Security researchers from Check Point Software Technologies warn that electric vehicle initiatives would be slowed down if IT security of charging stations continues to be neglected. It’s important to remember that these charging stations are IoT devices connected to the internet.
Check Point® Software Technologies Ltd is highlighting the virtual threats to electric vehicle charging stations. This could delay the spread of electric vehicles and inhibit the fight against climate change mandated by governments. The German government, for example, has set a target of reducing transport emissions by 40 to 42 per cent by 2030. Meanwhile, the European Parliament is seeking a complete ban on internal combustion engines.
But while car manufacturers are ramping up production of new electric vehicles, the industry is not doing enough to address IT security regarding new IoT devices. But this can be dangerous because: as soon as drivers charge their vehicles, there is a data connection between the vehicle and the EV hub. These charging stations are in turn connected to the internet and, like any other IoT device, are vulnerable to the deeds of hackers. If an attacker can now gain access to a charging station, this could have serious consequences:

  • Risk to user safety: Theoretically, a hacker could access a vehicle’s engine controls via a charging station and either compromise safety or performance – or disable the vehicle. In the case of an important vehicle, such as an ambulance, such delays could be life-threatening.
  • Crippling the EV charging network: Hackers could shut down a network of charging stations by exploiting a single vulnerability in one of the IoT devices.

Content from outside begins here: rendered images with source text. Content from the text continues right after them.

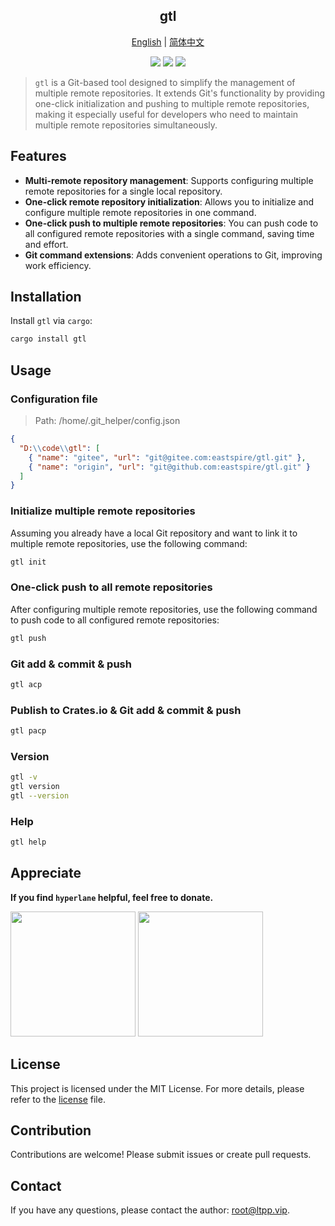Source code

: <center>

## gtl

[English](README.md) | [简体中文](README.ZH-CN.md)

[![](https://img.shields.io/crates/v/gtl.svg)](https://crates.io/crates/gtl)
[![](https://img.shields.io/crates/d/gtl.svg)](https://img.shields.io/crates/d/gtl.svg)
[![](https://img.shields.io/crates/l/gtl.svg)](./license)

</center>

> `gtl` is a Git-based tool designed to simplify the management of multiple remote repositories. It extends Git's functionality by providing one-click initialization and pushing to multiple remote repositories, making it especially useful for developers who need to maintain multiple remote repositories simultaneously.

## Features

- **Multi-remote repository management**: Supports configuring multiple remote repositories for a single local repository.
- **One-click remote repository initialization**: Allows you to initialize and configure multiple remote repositories in one command.
- **One-click push to multiple remote repositories**: You can push code to all configured remote repositories with a single command, saving time and effort.
- **Git command extensions**: Adds convenient operations to Git, improving work efficiency.

## Installation

Install `gtl` via `cargo`:

```bash
cargo install gtl
```

## Usage

### Configuration file

> Path: /home/.git_helper/config.json

```json
{
  "D:\\code\\gtl": [
    { "name": "gitee", "url": "git@gitee.com:eastspire/gtl.git" },
    { "name": "origin", "url": "git@github.com:eastspire/gtl.git" }
  ]
}
```

### Initialize multiple remote repositories

Assuming you already have a local Git repository and want to link it to multiple remote repositories, use the following command:

```bash
gtl init
```

### One-click push to all remote repositories

After configuring multiple remote repositories, use the following command to push code to all configured remote repositories:

```bash
gtl push
```

### Git add & commit & push

```bash
gtl acp
```

### Publish to Crates.io & Git add & commit & push

```bash
gtl pacp
```

### Version

```bash
gtl -v
gtl version
gtl --version
```

### Help

```bash
gtl help
```

## Appreciate

**If you find `hyperlane` helpful, feel free to donate.**

<img src="https://docs.ltpp.vip/img/wechat-pay.png" width="200">  
<img src="https://docs.ltpp.vip/img/alipay-pay.jpg" width="200">

## License

This project is licensed under the MIT License. For more details, please refer to the [license](license) file.

## Contribution

Contributions are welcome! Please submit issues or create pull requests.

## Contact

If you have any questions, please contact the author: [root@ltpp.vip](mailto:root@ltpp.vip).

The consequences range from drivers not being able to charge and use their cars, to loss of revenue for the operator, to immeasurable disruption to the road network and power grid.

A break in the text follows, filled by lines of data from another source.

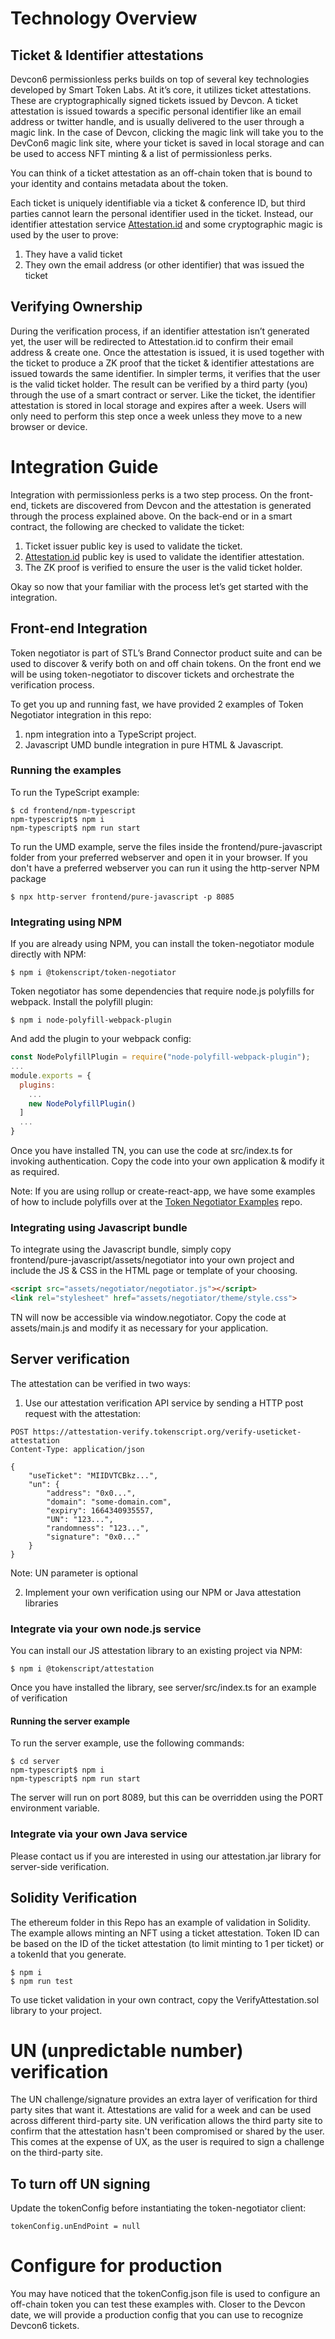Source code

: 
# Technology Overview

## Ticket & Identifier attestations

Devcon6 permissionless perks builds on top of several key technologies developed by Smart Token Labs. 
At it’s core, it utilizes ticket attestations. These are cryptographically signed tickets issued by Devcon. 
A ticket attestation is issued towards a specific personal identifier like an email address or twitter handle, 
and is usually delivered to the user through a magic link. In the case of Devcon, clicking the magic link will take 
you to the DevCon6 magic link site, where your ticket is saved in local storage and can be used to access 
NFT minting & a list of permissionless perks.

You can think of a ticket attestation as an off-chain token that is bound to your identity and contains metadata 
about the token.

Each ticket is uniquely identifiable via a ticket & conference ID, but third parties cannot learn the personal 
identifier used in the ticket. Instead, our identifier attestation service [Attestation.id](https://attestation.id) 
and some cryptographic magic is used by the user to prove:

1. They have a valid ticket
2. They own the email address (or other identifier) that was issued the ticket


## Verifying Ownership

During the verification process, if an identifier attestation isn’t generated yet, the user will be redirected to 
Attestation.id to confirm their email address & create one. Once the attestation is issued, it is used together with 
the ticket to produce a ZK proof that the ticket & identifier attestations are issued towards the same identifier. 
In simpler terms, it verifies that the user is the valid ticket holder. The result can be verified by a third party (you) 
through the use of a smart contract or server. Like the ticket, the identifier attestation is stored in local storage 
and expires after a week. Users will only need to perform this step once a week unless they move to a new browser or 
device. 


# Integration Guide

Integration with permissionless perks is a two step process. On the front-end, tickets are discovered from Devcon and the attestation is generated through the process explained above. On the back-end or in a smart contract, the following are checked to validate the ticket:

1. Ticket issuer public key is used to validate the ticket.
2. [Attestation.id](http://Attestation.id) public key is used to validate the identifier attestation.
3. The ZK proof is verified to ensure the user is the valid ticket holder.

Okay so now that your familiar with the process let’s get started with the integration.


## Front-end Integration

Token negotiator is part of STL’s Brand Connector product suite and can be used to discover & verify both on and off 
chain tokens. On the front end we will be using token-negotiator to discover tickets and orchestrate the verification 
process.

To get you up and running fast, we have provided 2 examples of Token Negotiator integration in this repo:

1. npm integration into a TypeScript project.
2. Javascript UMD bundle integration in pure HTML & Javascript.

### Running the examples

To run the TypeScript example:
```shell
$ cd frontend/npm-typescript
npm-typescript$ npm i
npm-typescript$ npm run start
```

To run the UMD example, serve the files inside the frontend/pure-javascript folder from your 
preferred webserver and open it in your browser. If you don't have a preferred webserver you 
can run it using the http-server NPM package

```shell
$ npx http-server frontend/pure-javascript -p 8085
```

### Integrating using NPM

If you are already using NPM, you can install the token-negotiator module directly with NPM:
```shell
$ npm i @tokenscript/token-negotiator
```

Token negotiator has some dependencies that require node.js polyfills for webpack.
Install the polyfill plugin:
```shell
$ npm i node-polyfill-webpack-plugin
```
And add the plugin to your webpack config:

```js
const NodePolyfillPlugin = require("node-polyfill-webpack-plugin");
...
module.exports = {
  plugins: 
    ...
    new NodePolyfillPlugin()  
  ]
  ...
}
```

Once you have installed TN, you can use the code at src/index.ts for invoking authentication. 
Copy the code into your own application & modify it as required.

Note: If you are using rollup or create-react-app, we have some examples of how to include polyfills 
over at the [Token Negotiator Examples](https://github.com/TokenScript/token-negotiator-examples) repo.

### Integrating using Javascript bundle

To integrate using the Javascript bundle, simply copy  
frontend/pure-javascript/assets/negotiator into your own project and include the JS & CSS in 
the HTML page or template of your choosing.

```html
<script src="assets/negotiator/negotiator.js"></script>
<link rel="stylesheet" href="assets/negotiator/theme/style.css">
```

TN will now be accessible via window.negotiator. Copy the code at assets/main.js and modify it 
as necessary for your application.

## Server verification

The attestation can be verified in two ways:

1. Use our attestation verification API service by sending a HTTP post request with the attestation:

```http request
POST https://attestation-verify.tokenscript.org/verify-useticket-attestation
Content-Type: application/json

{
    "useTicket": "MIIDVTCBkz...",
    "un": {
        "address": "0x0...",
        "domain": "some-domain.com",
        "expiry": 1664340935557,
        "UN": "123...",
        "randomness": "123...",
        "signature": "0x0..."
    }
}
```

Note: UN parameter is optional

2. Implement your own verification using our NPM or Java attestation libraries

### Integrate via your own node.js service

You can install our JS attestation library to an existing project via NPM:

```shell
$ npm i @tokenscript/attestation
```

Once you have installed the library, see server/src/index.ts for an example of verification

#### Running the server example

To run the server example, use the following commands:

```shell
$ cd server
npm-typescript$ npm i
npm-typescript$ npm run start
```

The server will run on port 8089, but this can be overridden using the PORT environment variable. 

### Integrate via your own Java service

Please contact us if you are interested in using our attestation.jar library for server-side verification.

## Solidity Verification

The ethereum folder in this Repo has an example of validation in Solidity. The example allows minting an NFT using a ticket attestation.
Token ID can be based on the ID of the ticket attestation (to limit minting to 1 per ticket) or a tokenId that you generate.

```shell
$ npm i
$ npm run test
```

To use ticket validation in your own contract, copy the VerifyAttestation.sol library to your project.

# UN (unpredictable number) verification

The UN challenge/signature provides an extra layer of verification for third party sites that want it. 
Attestations are valid for a week and can be used across different third-party site. 
UN verification allows the third party site to confirm that the attestation hasn't been compromised or shared by the user. 
This comes at the expense of UX, as the user is required to sign a challenge on the third-party site. 

## To turn off UN signing

Update the tokenConfig before instantiating the token-negotiator client:

`tokenConfig.unEndPoint = null`

# Configure for production

You may have noticed that the tokenConfig.json file is used to configure an off-chain token you can test these examples with. 
Closer to the Devcon date, we will provide a production config that you can use to recognize Devcon6 tickets.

  • Commercial loss: In addition to shutting down a network of charging stations, hackers could access the operator’s software and introduce ransomware, resulting in financial and reputational damage. In addition, many commercial fleets are converting to electric, but a hacker could cripple the entire delivery operation from his laptop.
  • Payment systems: Hackers could crack the payment system at an EV hub, resulting in theft of money from the driver or network operator.

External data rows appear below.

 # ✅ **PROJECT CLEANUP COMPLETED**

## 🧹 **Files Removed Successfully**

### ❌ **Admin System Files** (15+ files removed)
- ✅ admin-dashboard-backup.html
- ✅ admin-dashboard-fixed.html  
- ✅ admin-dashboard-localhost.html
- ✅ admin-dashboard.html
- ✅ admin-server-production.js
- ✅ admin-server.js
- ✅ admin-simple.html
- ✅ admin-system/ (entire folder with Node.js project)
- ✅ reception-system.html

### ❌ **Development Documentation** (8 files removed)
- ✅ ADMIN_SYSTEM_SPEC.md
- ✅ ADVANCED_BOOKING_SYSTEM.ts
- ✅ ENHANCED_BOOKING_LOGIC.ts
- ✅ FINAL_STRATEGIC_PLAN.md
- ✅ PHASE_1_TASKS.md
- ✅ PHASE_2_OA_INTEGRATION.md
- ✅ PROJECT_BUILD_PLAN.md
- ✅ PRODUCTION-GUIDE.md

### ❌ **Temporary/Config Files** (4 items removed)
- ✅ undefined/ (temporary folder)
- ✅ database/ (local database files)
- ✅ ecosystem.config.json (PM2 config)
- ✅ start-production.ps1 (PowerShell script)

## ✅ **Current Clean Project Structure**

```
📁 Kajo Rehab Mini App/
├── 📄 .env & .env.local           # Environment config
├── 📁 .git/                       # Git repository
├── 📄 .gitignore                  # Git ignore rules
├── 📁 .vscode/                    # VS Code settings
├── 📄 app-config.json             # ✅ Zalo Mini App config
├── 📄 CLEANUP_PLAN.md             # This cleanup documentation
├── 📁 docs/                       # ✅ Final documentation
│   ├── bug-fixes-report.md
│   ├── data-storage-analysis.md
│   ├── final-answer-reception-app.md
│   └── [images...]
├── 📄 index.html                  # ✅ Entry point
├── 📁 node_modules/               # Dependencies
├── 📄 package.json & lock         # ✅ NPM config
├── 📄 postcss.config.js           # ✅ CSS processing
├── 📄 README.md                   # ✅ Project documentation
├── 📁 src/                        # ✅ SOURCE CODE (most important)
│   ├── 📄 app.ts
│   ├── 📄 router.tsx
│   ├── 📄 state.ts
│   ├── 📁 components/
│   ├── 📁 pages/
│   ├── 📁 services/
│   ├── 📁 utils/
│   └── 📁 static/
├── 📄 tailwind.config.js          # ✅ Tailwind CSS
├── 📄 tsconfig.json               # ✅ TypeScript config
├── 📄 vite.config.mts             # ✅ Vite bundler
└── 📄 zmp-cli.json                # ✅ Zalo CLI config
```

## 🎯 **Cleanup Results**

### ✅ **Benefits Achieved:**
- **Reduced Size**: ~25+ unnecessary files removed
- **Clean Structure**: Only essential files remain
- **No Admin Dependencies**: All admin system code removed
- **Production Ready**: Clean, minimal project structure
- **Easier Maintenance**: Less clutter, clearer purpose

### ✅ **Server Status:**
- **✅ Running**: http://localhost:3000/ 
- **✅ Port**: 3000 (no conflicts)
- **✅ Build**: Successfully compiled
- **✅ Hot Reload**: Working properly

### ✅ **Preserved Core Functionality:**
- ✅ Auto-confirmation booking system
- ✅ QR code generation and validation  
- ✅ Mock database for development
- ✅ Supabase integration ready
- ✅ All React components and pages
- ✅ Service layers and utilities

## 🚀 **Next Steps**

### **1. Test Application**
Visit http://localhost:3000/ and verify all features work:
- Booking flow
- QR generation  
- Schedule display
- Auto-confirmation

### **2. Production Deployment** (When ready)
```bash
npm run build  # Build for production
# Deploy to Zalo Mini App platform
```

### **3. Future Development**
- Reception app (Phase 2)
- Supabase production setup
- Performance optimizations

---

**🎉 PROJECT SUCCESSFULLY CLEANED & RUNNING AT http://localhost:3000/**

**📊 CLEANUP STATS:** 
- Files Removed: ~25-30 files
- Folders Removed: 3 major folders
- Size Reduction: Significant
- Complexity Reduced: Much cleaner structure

    Cyber criminals are also wasting no time in increasing the scale and sophistication of their attacks. Check Point Research recently reported a global increase of 59 per cent in ransomware attacks alone, while in Germany, looking at the last six months, there was a sharp increase in all IT attacks, especially in September. Germany is roughly on average for Europe, with around 1,300 attacks per organisation per week peaking at the end of September. As a result, it will not be long before the potential of attacks on electric vehicle charging stations is recognised by hackers, making it crucial to protect them appropriately.
    “Climate change and the need to reduce our dependence on oil underline the inevitability of switching to more environmentally friendly modes of transport. However, IT security concerns could be another obstacle to the future growth of the electric vehicle market. Unsecured charging stations are an open door for increasingly sophisticated hacker gangs, but there are proven IoT security solutions that could prevent such attacks and thus promote the development of sustainable transport,” explains Lothar Geuenich, VP Central Europe at Check Point Software Technologies GmbH.